Finally, we constructed a clinical prognostic model related to omentum metastasis of ovarian cancer, which was composed of 6-OMAGs and 5 clinicopathological features.
Ovarian cancer is the gynecological malignant tumor with the highest mortality[1]. At present, no effective method for early detection of ovarian cancer has been found. 70% of clinical ovarian cancer is advanced at the time of diagnosis, while after surgery and chemotherapy, 70% of patients will still have metastasis within 2–3 years[2]. Ovarian cancer metastasis has distinct characteristics: it preferentially metastasizes to omental adipose tissue, leading to intestinal obstruction and death[3]. However, the mechanism of this tropism is still remained unclear. Finding the cause of this transfer and preventing it has been a crucial problem that scholars hope to solve for many years.

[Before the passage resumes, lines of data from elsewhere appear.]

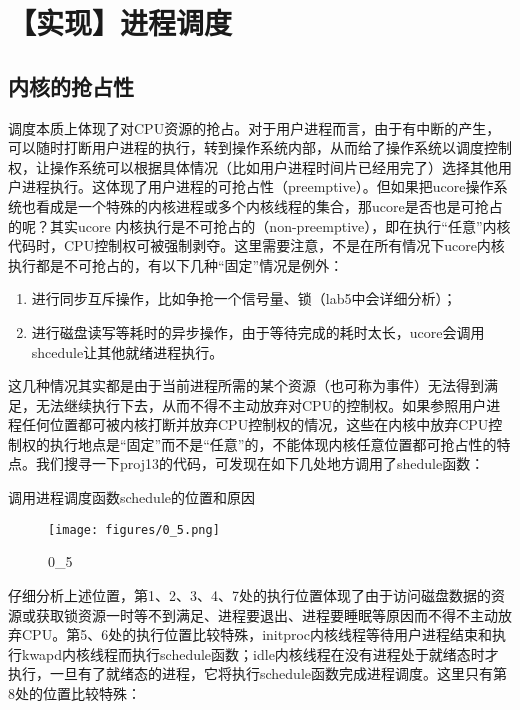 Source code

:\section{【实现】进程调度}\label{ux5b9eux73b0ux8fdbux7a0bux8c03ux5ea6}

\subsection{内核的抢占性}\label{ux5185ux6838ux7684ux62a2ux5360ux6027}

调度本质上体现了对CPU资源的抢占。对于用户进程而言，由于有中断的产生，可以随时打断用户进程的执行，转到操作系统内部，从而给了操作系统以调度控制权，让操作系统可以根据具体情况（比如用户进程时间片已经用完了）选择其他用户进程执行。这体现了用户进程的可抢占性（preemptive）。但如果把ucore操作系统也看成是一个特殊的内核进程或多个内核线程的集合，那ucore是否也是可抢占的呢？其实ucore
内核执行是不可抢占的（non-preemptive），即在执行``任意''内核代码时，CPU控制权可被强制剥夺。这里需要注意，不是在所有情况下ucore内核执行都是不可抢占的，有以下几种``固定''情况是例外：

\begin{enumerate}
\def\labelenumi{\arabic{enumi}.}
\item
  进行同步互斥操作，比如争抢一个信号量、锁（lab5中会详细分析）；
\item
  进行磁盘读写等耗时的异步操作，由于等待完成的耗时太长，ucore会调用shcedule让其他就绪进程执行。
\end{enumerate}

这几种情况其实都是由于当前进程所需的某个资源（也可称为事件）无法得到满足，无法继续执行下去，从而不得不主动放弃对CPU的控制权。如果参照用户进程任何位置都可被内核打断并放弃CPU控制权的情况，这些在内核中放弃CPU控制权的执行地点是``固定''而不是``任意''的，不能体现内核任意位置都可抢占性的特点。我们搜寻一下proj13的代码，可发现在如下几处地方调用了shedule函数：

调用进程调度函数schedule的位置和原因

\begin{figure}[htbp]
\centering
\texttt{[image: figures/0\_5.png]}
\caption{0\_5}
\end{figure}

仔细分析上述位置，第1、2、3、4、7处的执行位置体现了由于访问磁盘数据的资源或获取锁资源一时等不到满足、进程要退出、进程要睡眠等原因而不得不主动放弃CPU。第5、6处的执行位置比较特殊，initproc内核线程等待用户进程结束和执行kwapd内核线程而执行schedule函数；idle内核线程在没有进程处于就绪态时才执行，一旦有了就绪态的进程，它将执行schedule函数完成进程调度。这里只有第8处的位置比较特殊：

The omentum is a special adipose tissue in the peritoneal cavity, which is composed of adipocytes and stromal blood vessels, including preadipocytes, fibroblasts, vascular endothelial cells and a variety of immune cells can promote various immune responses, including inflammation, tolerance and fibrosis, thereby promoting peritoneal immunity[4]. Studies have found that after the initial cytoreductive surgery, there are still residual cancer cells latent. The "latent cancer cells" may flow into the omentum through the production of substances such as inflammatory factors, resulting in the change of omental microenvironment: epithelial mesenchymal transformation (EMT), angiogenesis, immune infiltration, inflammation, etc.[5–8], drive the formation of niche before metastasis and contribute to successful transmission, that is, pre metastatic microenvironment (PMN). When tumor cells are planted in the omentum, they can support tumor growth through immune and metabolic mechanisms[7]. However, the preference for omentum preferential metastasis of ovarian cancer is still unclear.

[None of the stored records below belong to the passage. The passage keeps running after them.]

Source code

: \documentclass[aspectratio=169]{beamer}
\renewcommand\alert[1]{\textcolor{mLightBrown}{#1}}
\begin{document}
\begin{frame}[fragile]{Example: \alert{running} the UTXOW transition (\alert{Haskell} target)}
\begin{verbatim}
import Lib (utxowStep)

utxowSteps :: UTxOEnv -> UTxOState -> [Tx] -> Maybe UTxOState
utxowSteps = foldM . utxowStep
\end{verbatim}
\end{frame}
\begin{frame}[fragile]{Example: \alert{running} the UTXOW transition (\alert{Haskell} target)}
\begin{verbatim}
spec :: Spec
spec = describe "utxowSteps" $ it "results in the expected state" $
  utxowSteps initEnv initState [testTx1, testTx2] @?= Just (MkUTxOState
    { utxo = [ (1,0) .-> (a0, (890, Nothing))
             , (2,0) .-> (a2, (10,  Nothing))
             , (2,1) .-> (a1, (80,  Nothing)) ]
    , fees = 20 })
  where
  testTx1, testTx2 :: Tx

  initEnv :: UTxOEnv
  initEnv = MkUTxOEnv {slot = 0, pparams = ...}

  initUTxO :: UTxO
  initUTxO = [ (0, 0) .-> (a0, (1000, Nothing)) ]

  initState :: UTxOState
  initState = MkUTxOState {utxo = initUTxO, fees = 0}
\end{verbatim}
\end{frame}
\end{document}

Single cell RNA sequencing (scRNA-seq) uses optimized next-generation sequencing technology to define the global gene expression profile of single cells, which is helpful to isolate the previously hidden heterogeneity in the cell population, especially for the study of tumor heterogeneity[9]. In recent studies, Hu et al.[10] identified 6 subtypes of fallopian tube epithelium cells in normal human fallopian tube tissues by scRNA-seq, revealed intra-tumoral heterogeneity in serous ovarian cancer and defined SOC subtypes that correlate with patient prognosis; Olalekan et al.[11] using scRNA-seq from ovarian tumors resected from omental metastases, revealed immune cell types and subsets with possible roles in the management of disease; Hornburg et al.[12] used scRNA-seq to describe the cell spacing of ovarian cancer microenvironment and shed light on how tumor, immune, and stromal cells interact and shape T cell infiltration.

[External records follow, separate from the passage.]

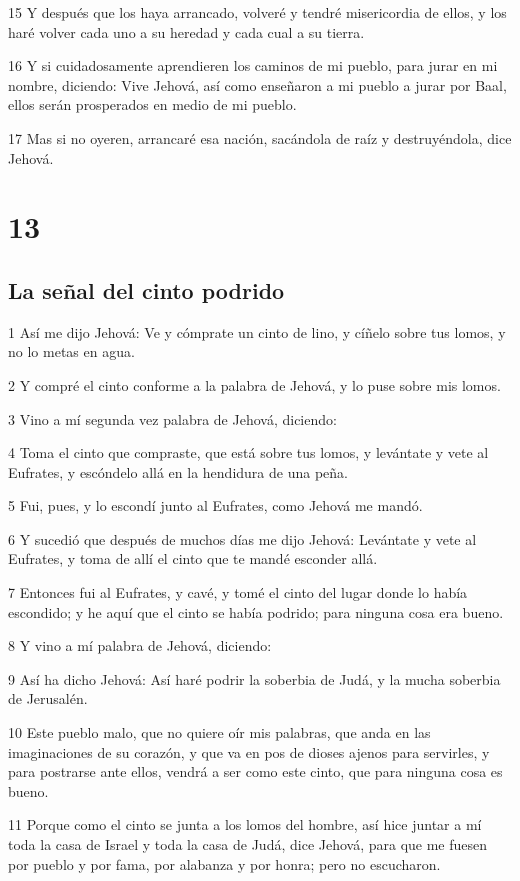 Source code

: \par 15 Y después que los haya arrancado, volveré y tendré misericordia de ellos, y los haré volver cada uno a su heredad y cada cual a su tierra.
\par 16 Y si cuidadosamente aprendieren los caminos de mi pueblo, para jurar en mi nombre, diciendo: Vive Jehová, así como enseñaron a mi pueblo a jurar por Baal, ellos serán prosperados en medio de mi pueblo.
\par 17 Mas si no oyeren, arrancaré esa nación, sacándola de raíz y destruyéndola, dice Jehová.

\chapter{13}

\section*{La señal del cinto podrido}

\par 1 Así me dijo Jehová: Ve y cómprate un cinto de lino, y cíñelo sobre tus lomos, y no lo metas en agua.
\par 2 Y compré el cinto conforme a la palabra de Jehová, y lo puse sobre mis lomos.
\par 3 Vino a mí segunda vez palabra de Jehová, diciendo:
\par 4 Toma el cinto que compraste, que está sobre tus lomos, y levántate y vete al Eufrates, y escóndelo allá en la hendidura de una peña.
\par 5 Fui, pues, y lo escondí junto al Eufrates, como Jehová me mandó.
\par 6 Y sucedió que después de muchos días me dijo Jehová: Levántate y vete al Eufrates, y toma de allí el cinto que te mandé esconder allá.
\par 7 Entonces fui al Eufrates, y cavé, y tomé el cinto del lugar donde lo había escondido; y he aquí que el cinto se había podrido; para ninguna cosa era bueno.
\par 8 Y vino a mí palabra de Jehová, diciendo:
\par 9 Así ha dicho Jehová: Así haré podrir la soberbia de Judá, y la mucha soberbia de Jerusalén. 
\par 10 Este pueblo malo, que no quiere oír mis palabras, que anda en las imaginaciones de su corazón, y que va en pos de dioses ajenos para servirles, y para postrarse ante ellos, vendrá a ser como este cinto, que para ninguna cosa es bueno.
\par 11 Porque como el cinto se junta a los lomos del hombre, así hice juntar a mí toda la casa de Israel y toda la casa de Judá, dice Jehová, para que me fuesen por pueblo y por fama, por alabanza y por honra; pero no escucharon.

In the present study, scRNA-seq data of ovarian cancer omentum metastasis site was used to explore significant significantly different genes related to prognosis in different cell clusters, combined with GEO microarray data and TCGA-OV bulk RNA-seq data, a risk model of 6-OMAGs (omentum metastasis-associated genes) signature was constructed. Integrated with the clinicopathological information of GEO and TCGA-OV, an ovarian cancer omentum metastasis related prognostic model of risk score and 5 clinical parameters was established. We believe our results will improve our understanding of molecular mechanism and characteristics of ovarian cancer omentum metastasis and its connection with patient survival.
The scRNA-seq data was downloaded from GEO (Gene Expression Omnibus, https://www.ncbi.nlm.nih.gov/geo/) database, accession number GSE147082, including 9,885 cells 16041 genes isolated from the omental metastatic site of 6 ovarian cancer patients. The bulk RNA-seq data of 379 ovarian cancer patients 56461 genes in TCGA-OV were obtained from TCGA (The Cancer Genome Atlas, https://portal.gdc.cancer.gov/) database. The microarray data were acquired from GEO with accession number GSE132342 and GSE135820, which contained 3769 and 4077 patients of 510 genes, respectively .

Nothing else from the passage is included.